• _Data extracts_

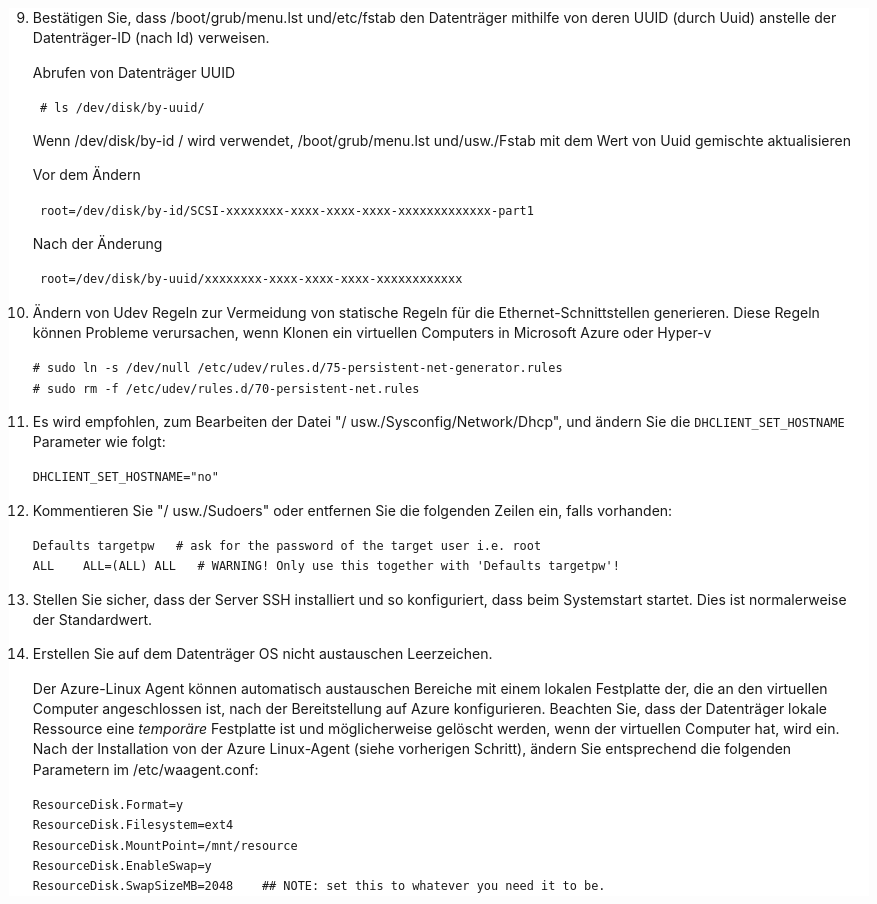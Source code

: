 9. Bestätigen Sie, dass /boot/grub/menu.lst und/etc/fstab den Datenträger mithilfe von deren UUID (durch Uuid) anstelle der Datenträger-ID (nach Id) verweisen. 

    Abrufen von Datenträger UUID
    
        # ls /dev/disk/by-uuid/

    Wenn /dev/disk/by-id / wird verwendet, /boot/grub/menu.lst und/usw./Fstab mit dem Wert von Uuid gemischte aktualisieren

    Vor dem Ändern
    
        root=/dev/disk/by-id/SCSI-xxxxxxxx-xxxx-xxxx-xxxx-xxxxxxxxxxxxx-part1

    Nach der Änderung
    
        root=/dev/disk/by-uuid/xxxxxxxx-xxxx-xxxx-xxxx-xxxxxxxxxxxx

10. Ändern von Udev Regeln zur Vermeidung von statische Regeln für die Ethernet-Schnittstellen generieren. Diese Regeln können Probleme verursachen, wenn Klonen ein virtuellen Computers in Microsoft Azure oder Hyper-v

        # sudo ln -s /dev/null /etc/udev/rules.d/75-persistent-net-generator.rules
        # sudo rm -f /etc/udev/rules.d/70-persistent-net.rules

11. Es wird empfohlen, zum Bearbeiten der Datei "/ usw./Sysconfig/Network/Dhcp", und ändern Sie die `DHCLIENT_SET_HOSTNAME` Parameter wie folgt:

        DHCLIENT_SET_HOSTNAME="no"

12. Kommentieren Sie "/ usw./Sudoers" oder entfernen Sie die folgenden Zeilen ein, falls vorhanden:

        Defaults targetpw   # ask for the password of the target user i.e. root
        ALL    ALL=(ALL) ALL   # WARNING! Only use this together with 'Defaults targetpw'!

13. Stellen Sie sicher, dass der Server SSH installiert und so konfiguriert, dass beim Systemstart startet.  Dies ist normalerweise der Standardwert.

14. Erstellen Sie auf dem Datenträger OS nicht austauschen Leerzeichen.

    Der Azure-Linux Agent können automatisch austauschen Bereiche mit einem lokalen Festplatte der, die an den virtuellen Computer angeschlossen ist, nach der Bereitstellung auf Azure konfigurieren. Beachten Sie, dass der Datenträger lokale Ressource eine *temporäre* Festplatte ist und möglicherweise gelöscht werden, wenn der virtuellen Computer hat, wird ein. Nach der Installation von der Azure Linux-Agent (siehe vorherigen Schritt), ändern Sie entsprechend die folgenden Parametern im /etc/waagent.conf:

        ResourceDisk.Format=y
        ResourceDisk.Filesystem=ext4
        ResourceDisk.MountPoint=/mnt/resource
        ResourceDisk.EnableSwap=y
        ResourceDisk.SwapSizeMB=2048    ## NOTE: set this to whatever you need it to be.
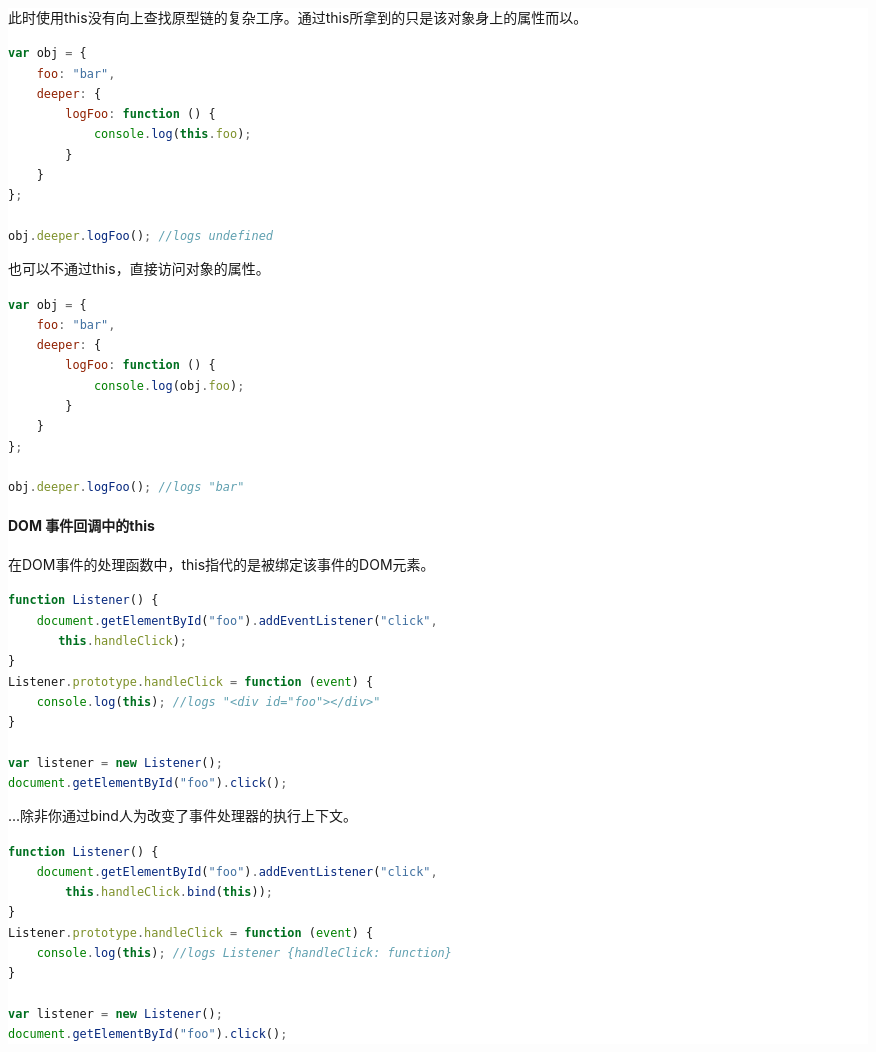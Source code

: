 此时使用this没有向上查找原型链的复杂工序。通过this所拿到的只是该对象身上的属性而以。

```js
var obj = {
    foo: "bar",
    deeper: {
        logFoo: function () {
            console.log(this.foo);
        }
    }
};

obj.deeper.logFoo(); //logs undefined
```


也可以不通过this，直接访问对象的属性。
```js
var obj = {
    foo: "bar",
    deeper: {
        logFoo: function () {
            console.log(obj.foo);
        }
    }
};

obj.deeper.logFoo(); //logs "bar"
```

#### DOM 事件回调中的this

在DOM事件的处理函数中，this指代的是被绑定该事件的DOM元素。

```js
function Listener() {
    document.getElementById("foo").addEventListener("click",
       this.handleClick);
}
Listener.prototype.handleClick = function (event) {
    console.log(this); //logs "<div id="foo"></div>"
}

var listener = new Listener();
document.getElementById("foo").click();
```

...除非你通过bind人为改变了事件处理器的执行上下文。

```js
function Listener() {
    document.getElementById("foo").addEventListener("click", 
        this.handleClick.bind(this));
}
Listener.prototype.handleClick = function (event) {
    console.log(this); //logs Listener {handleClick: function}
}

var listener = new Listener();
document.getElementById("foo").click();
```
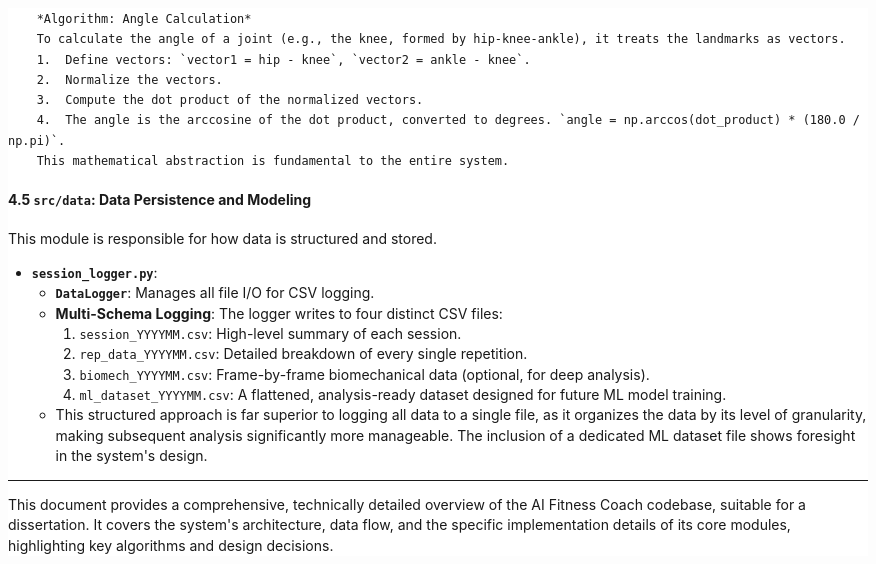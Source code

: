         *Algorithm: Angle Calculation*
        To calculate the angle of a joint (e.g., the knee, formed by hip-knee-ankle), it treats the landmarks as vectors.
        1.  Define vectors: `vector1 = hip - knee`, `vector2 = ankle - knee`.
        2.  Normalize the vectors.
        3.  Compute the dot product of the normalized vectors.
        4.  The angle is the arccosine of the dot product, converted to degrees. `angle = np.arccos(dot_product) * (180.0 / np.pi)`.
        This mathematical abstraction is fundamental to the entire system.

#### **4.5 `src/data`: Data Persistence and Modeling**

This module is responsible for how data is structured and stored.

*   **`session_logger.py`**:
    *   **`DataLogger`**: Manages all file I/O for CSV logging.
    *   **Multi-Schema Logging**: The logger writes to four distinct CSV files:
        1.  `session_YYYYMM.csv`: High-level summary of each session.
        2.  `rep_data_YYYYMM.csv`: Detailed breakdown of every single repetition.
        3.  `biomech_YYYYMM.csv`: Frame-by-frame biomechanical data (optional, for deep analysis).
        4.  `ml_dataset_YYYYMM.csv`: A flattened, analysis-ready dataset designed for future ML model training.
    *   This structured approach is far superior to logging all data to a single file, as it organizes the data by its level of granularity, making subsequent analysis significantly more manageable. The inclusion of a dedicated ML dataset file shows foresight in the system's design.

---
This document provides a comprehensive, technically detailed overview of the AI Fitness Coach codebase, suitable for a dissertation. It covers the system's architecture, data flow, and the specific implementation details of its core modules, highlighting key algorithms and design decisions.
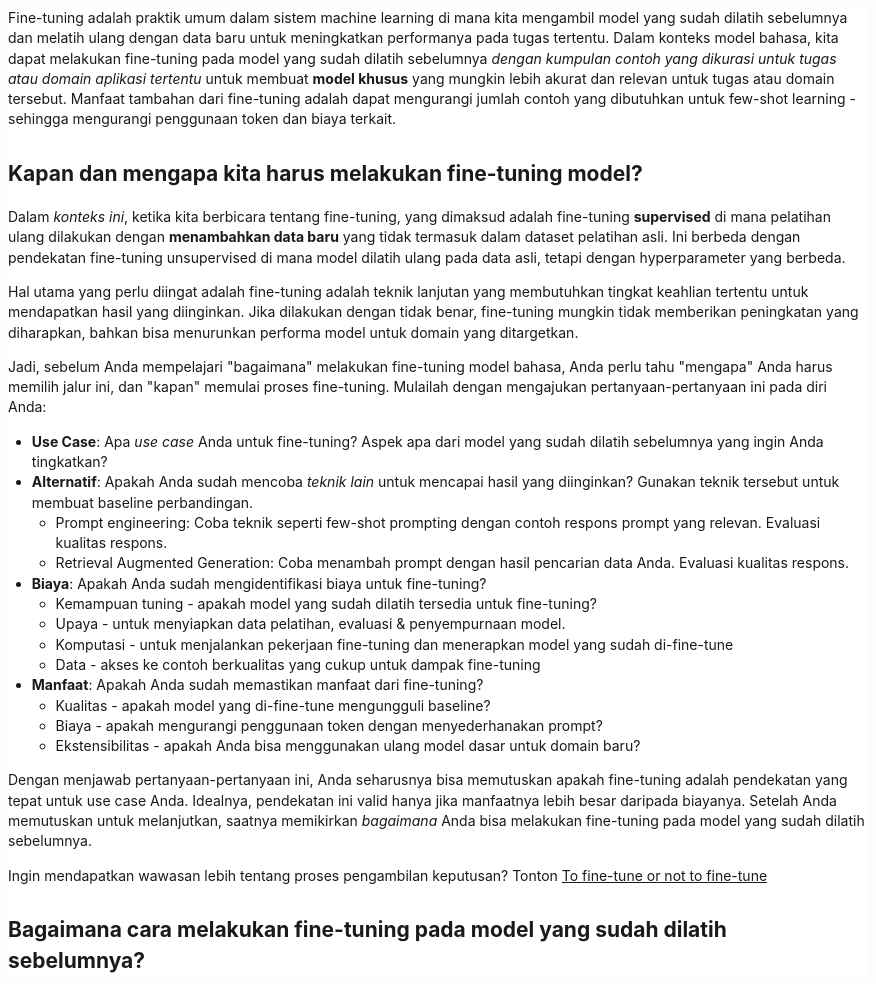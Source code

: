 Fine-tuning adalah praktik umum dalam sistem machine learning di mana kita mengambil model yang sudah dilatih sebelumnya dan melatih ulang dengan data baru untuk meningkatkan performanya pada tugas tertentu. Dalam konteks model bahasa, kita dapat melakukan fine-tuning pada model yang sudah dilatih sebelumnya _dengan kumpulan contoh yang dikurasi untuk tugas atau domain aplikasi tertentu_ untuk membuat **model khusus** yang mungkin lebih akurat dan relevan untuk tugas atau domain tersebut. Manfaat tambahan dari fine-tuning adalah dapat mengurangi jumlah contoh yang dibutuhkan untuk few-shot learning - sehingga mengurangi penggunaan token dan biaya terkait.

## Kapan dan mengapa kita harus melakukan fine-tuning model?

Dalam _konteks ini_, ketika kita berbicara tentang fine-tuning, yang dimaksud adalah fine-tuning **supervised** di mana pelatihan ulang dilakukan dengan **menambahkan data baru** yang tidak termasuk dalam dataset pelatihan asli. Ini berbeda dengan pendekatan fine-tuning unsupervised di mana model dilatih ulang pada data asli, tetapi dengan hyperparameter yang berbeda.

Hal utama yang perlu diingat adalah fine-tuning adalah teknik lanjutan yang membutuhkan tingkat keahlian tertentu untuk mendapatkan hasil yang diinginkan. Jika dilakukan dengan tidak benar, fine-tuning mungkin tidak memberikan peningkatan yang diharapkan, bahkan bisa menurunkan performa model untuk domain yang ditargetkan.

Jadi, sebelum Anda mempelajari "bagaimana" melakukan fine-tuning model bahasa, Anda perlu tahu "mengapa" Anda harus memilih jalur ini, dan "kapan" memulai proses fine-tuning. Mulailah dengan mengajukan pertanyaan-pertanyaan ini pada diri Anda:

- **Use Case**: Apa _use case_ Anda untuk fine-tuning? Aspek apa dari model yang sudah dilatih sebelumnya yang ingin Anda tingkatkan?
- **Alternatif**: Apakah Anda sudah mencoba _teknik lain_ untuk mencapai hasil yang diinginkan? Gunakan teknik tersebut untuk membuat baseline perbandingan.
  - Prompt engineering: Coba teknik seperti few-shot prompting dengan contoh respons prompt yang relevan. Evaluasi kualitas respons.
  - Retrieval Augmented Generation: Coba menambah prompt dengan hasil pencarian data Anda. Evaluasi kualitas respons.
- **Biaya**: Apakah Anda sudah mengidentifikasi biaya untuk fine-tuning?
  - Kemampuan tuning - apakah model yang sudah dilatih tersedia untuk fine-tuning?
  - Upaya - untuk menyiapkan data pelatihan, evaluasi & penyempurnaan model.
  - Komputasi - untuk menjalankan pekerjaan fine-tuning dan menerapkan model yang sudah di-fine-tune
  - Data - akses ke contoh berkualitas yang cukup untuk dampak fine-tuning
- **Manfaat**: Apakah Anda sudah memastikan manfaat dari fine-tuning?
  - Kualitas - apakah model yang di-fine-tune mengungguli baseline?
  - Biaya - apakah mengurangi penggunaan token dengan menyederhanakan prompt?
  - Ekstensibilitas - apakah Anda bisa menggunakan ulang model dasar untuk domain baru?

Dengan menjawab pertanyaan-pertanyaan ini, Anda seharusnya bisa memutuskan apakah fine-tuning adalah pendekatan yang tepat untuk use case Anda. Idealnya, pendekatan ini valid hanya jika manfaatnya lebih besar daripada biayanya. Setelah Anda memutuskan untuk melanjutkan, saatnya memikirkan _bagaimana_ Anda bisa melakukan fine-tuning pada model yang sudah dilatih sebelumnya.

Ingin mendapatkan wawasan lebih tentang proses pengambilan keputusan? Tonton [To fine-tune or not to fine-tune](https://www.youtube.com/watch?v=0Jo-z-MFxJs)

## Bagaimana cara melakukan fine-tuning pada model yang sudah dilatih sebelumnya?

• _Work request_
Without any pictures, output exactly the lines from the start of the material through the line that contains "# ls /dev/disk/by-uuid/", and only those.

• _Answer to the exercise_
Source code

: 9. Bestätigen Sie, dass /boot/grub/menu.lst und/etc/fstab den Datenträger mithilfe von deren UUID (durch Uuid) anstelle der Datenträger-ID (nach Id) verweisen. 

    Abrufen von Datenträger UUID
    
        # ls /dev/disk/by-uuid/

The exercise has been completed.